• **Exercise**: Output every line below exactly.

-- Data to examine follows --

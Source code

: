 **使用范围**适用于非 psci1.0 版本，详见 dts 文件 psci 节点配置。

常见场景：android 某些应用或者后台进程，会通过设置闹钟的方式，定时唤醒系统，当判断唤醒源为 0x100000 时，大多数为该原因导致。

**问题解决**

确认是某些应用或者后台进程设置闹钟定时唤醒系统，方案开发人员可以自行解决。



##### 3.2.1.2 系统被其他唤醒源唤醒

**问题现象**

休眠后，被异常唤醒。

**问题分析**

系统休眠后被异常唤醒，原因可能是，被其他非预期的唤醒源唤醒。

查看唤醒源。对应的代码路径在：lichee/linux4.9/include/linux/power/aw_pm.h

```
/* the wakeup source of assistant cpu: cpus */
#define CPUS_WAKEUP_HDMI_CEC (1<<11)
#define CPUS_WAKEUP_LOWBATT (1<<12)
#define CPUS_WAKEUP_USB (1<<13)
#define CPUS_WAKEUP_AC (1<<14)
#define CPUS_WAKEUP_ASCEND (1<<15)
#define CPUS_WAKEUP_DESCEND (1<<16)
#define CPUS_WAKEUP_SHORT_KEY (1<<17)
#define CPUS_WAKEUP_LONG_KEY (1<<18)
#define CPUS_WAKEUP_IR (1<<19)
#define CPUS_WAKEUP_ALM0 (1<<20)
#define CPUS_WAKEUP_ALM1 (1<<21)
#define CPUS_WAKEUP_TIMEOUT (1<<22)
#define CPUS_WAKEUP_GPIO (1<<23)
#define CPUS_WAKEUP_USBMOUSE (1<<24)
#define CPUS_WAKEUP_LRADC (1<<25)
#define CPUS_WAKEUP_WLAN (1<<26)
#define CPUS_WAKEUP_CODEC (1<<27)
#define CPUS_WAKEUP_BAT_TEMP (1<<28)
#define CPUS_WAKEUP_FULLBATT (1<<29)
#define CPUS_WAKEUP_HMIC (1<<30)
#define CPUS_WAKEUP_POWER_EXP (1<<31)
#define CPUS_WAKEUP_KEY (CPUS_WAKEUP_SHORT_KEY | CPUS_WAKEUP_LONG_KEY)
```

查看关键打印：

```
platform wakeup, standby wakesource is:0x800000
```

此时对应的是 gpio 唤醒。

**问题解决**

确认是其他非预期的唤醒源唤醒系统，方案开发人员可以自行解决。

-- Data to examine concluded --

• **Exercise answer**:
Source code

: **使用范围**适用于非 psci1.0 版本，详见 dts 文件 psci 节点配置。

常见场景：android 某些应用或者后台进程，会通过设置闹钟的方式，定时唤醒系统，当判断唤醒源为 0x100000 时，大多数为该原因导致。

**问题解决**

确认是某些应用或者后台进程设置闹钟定时唤醒系统，方案开发人员可以自行解决。



##### 3.2.1.2 系统被其他唤醒源唤醒

**问题现象**

休眠后，被异常唤醒。

**问题分析**

系统休眠后被异常唤醒，原因可能是，被其他非预期的唤醒源唤醒。

查看唤醒源。对应的代码路径在：lichee/linux4.9/include/linux/power/aw_pm.h

```
/* the wakeup source of assistant cpu: cpus */
#define CPUS_WAKEUP_HDMI_CEC (1<<11)
#define CPUS_WAKEUP_LOWBATT (1<<12)
#define CPUS_WAKEUP_USB (1<<13)
#define CPUS_WAKEUP_AC (1<<14)
#define CPUS_WAKEUP_ASCEND (1<<15)
#define CPUS_WAKEUP_DESCEND (1<<16)
#define CPUS_WAKEUP_SHORT_KEY (1<<17)
#define CPUS_WAKEUP_LONG_KEY (1<<18)
#define CPUS_WAKEUP_IR (1<<19)
#define CPUS_WAKEUP_ALM0 (1<<20)
#define CPUS_WAKEUP_ALM1 (1<<21)
#define CPUS_WAKEUP_TIMEOUT (1<<22)
#define CPUS_WAKEUP_GPIO (1<<23)
#define CPUS_WAKEUP_USBMOUSE (1<<24)
#define CPUS_WAKEUP_LRADC (1<<25)
#define CPUS_WAKEUP_WLAN (1<<26)
#define CPUS_WAKEUP_CODEC (1<<27)
#define CPUS_WAKEUP_BAT_TEMP (1<<28)
#define CPUS_WAKEUP_FULLBATT (1<<29)
#define CPUS_WAKEUP_HMIC (1<<30)
#define CPUS_WAKEUP_POWER_EXP (1<<31)
#define CPUS_WAKEUP_KEY (CPUS_WAKEUP_SHORT_KEY | CPUS_WAKEUP_LONG_KEY)
```

查看关键打印：

```
platform wakeup, standby wakesource is:0x800000
```

此时对应的是 gpio 唤醒。

**问题解决**

确认是其他非预期的唤醒源唤醒系统，方案开发人员可以自行解决。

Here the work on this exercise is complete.